Record excerpts:

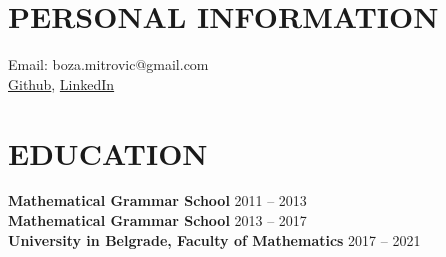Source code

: \documentclass[margin,center]{res}
\begin{document}

\begin{figure}
\hfill{}\vspace*{-1cm}
\end{figure}

\begin{resume}
\section{PERSONAL INFORMATION}
{ Email:    }   boza.mitrovic@gmail.com  \\ 
\href{https://github.com/AizenAngel}{Github}, \href{https://www.linkedin.com/in/bo%C5%BEidar-mitrovi%C4%87-1a379991/}{LinkedIn}


\section{EDUCATION}
{\bf Mathematical Grammar School} \hfill 2011 -- 2013\\
{\bf Mathematical Grammar School} \hfill 2013 -- 2017\\
{\bf University in Belgrade, Faculty of Mathematics}  \hfill 2017 -- 2021



\end{resume}
\end{document}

Instructions for the task: Each record above is to be returned unchanged, while any picture it holds stays out.

Solution to the problem:
Source code

: \documentclass[margin,center]{res}
\begin{document}

\begin{figure}
\hfill{}\vspace*{-1cm}
\end{figure}

\begin{resume}
\section{PERSONAL INFORMATION}
{ Email:    }   boza.mitrovic@gmail.com  \\ 
\href{https://github.com/AizenAngel}{Github}, \href{https://www.linkedin.com/in/bo%C5%BEidar-mitrovi%C4%87-1a379991/}{LinkedIn}


\section{EDUCATION}
{\bf Mathematical Grammar School} \hfill 2011 -- 2013\\
{\bf Mathematical Grammar School} \hfill 2013 -- 2017\\
{\bf University in Belgrade, Faculty of Mathematics}  \hfill 2017 -- 2021



\end{resume}
\end{document}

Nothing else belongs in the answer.